Research Paper

Gaussian Splatting SLAM

A live SLAM system that uses 3D Gaussians as the unified representation for tracking, mapping, and high-quality rendering.

December 2023Monocular SLAMarXiv:2312.06741

Detailed Reading

Gaussian Splatting SLAM asks whether Gaussians can replace the usual SLAM map representation. Instead of building a sparse map for tracking and a separate dense model for viewing, it uses one Gaussian map for both camera localization and photorealistic reconstruction.

The method tracks by rendering the current Gaussian scene and directly optimizing the camera pose against the live image. Mapping then updates the Gaussian representation incrementally, with geometric verification to reduce the ambiguity that appears when a monocular camera has limited depth information.

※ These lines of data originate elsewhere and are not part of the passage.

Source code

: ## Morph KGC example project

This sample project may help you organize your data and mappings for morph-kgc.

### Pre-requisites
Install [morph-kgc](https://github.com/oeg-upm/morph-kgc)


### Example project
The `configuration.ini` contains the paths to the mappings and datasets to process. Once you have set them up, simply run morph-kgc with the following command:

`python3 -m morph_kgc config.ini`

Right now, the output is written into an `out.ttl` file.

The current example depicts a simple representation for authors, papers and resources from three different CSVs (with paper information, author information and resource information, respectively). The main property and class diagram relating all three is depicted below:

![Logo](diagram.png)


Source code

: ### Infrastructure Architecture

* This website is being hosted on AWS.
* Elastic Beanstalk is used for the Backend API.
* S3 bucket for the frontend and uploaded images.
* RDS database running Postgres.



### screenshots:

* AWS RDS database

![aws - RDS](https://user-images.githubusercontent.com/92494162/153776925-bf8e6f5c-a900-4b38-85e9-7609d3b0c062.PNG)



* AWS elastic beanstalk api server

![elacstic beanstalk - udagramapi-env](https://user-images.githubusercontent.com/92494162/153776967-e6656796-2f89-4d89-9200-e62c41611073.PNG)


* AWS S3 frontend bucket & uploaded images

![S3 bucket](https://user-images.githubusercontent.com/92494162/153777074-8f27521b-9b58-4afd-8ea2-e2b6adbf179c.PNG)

Its significance is the unified representation. If tracking, mapping, and viewing all use Gaussians, AR systems could in principle build visually rich maps while moving through the world. The hard part is stability: monocular scale, drift, and incremental errors are unforgiving.

Gaussian Splatting SLAM studies whether a live monocular or RGB-D system can use Gaussians as the central map. The attraction is clear: a Gaussian map is both a geometric proxy for tracking and a photorealistic representation for visualization. The difficulty is that SLAM has to remain stable while the map is incomplete and poses are uncertain.

The method combines tracking, keyframe management, mapping, and Gaussian optimization. New frames are aligned against rendered predictions from the current map; keyframes provide supervision for map updates; Gaussians are added and refined as coverage grows. This creates a feedback loop where better poses improve the map and a better map improves tracking.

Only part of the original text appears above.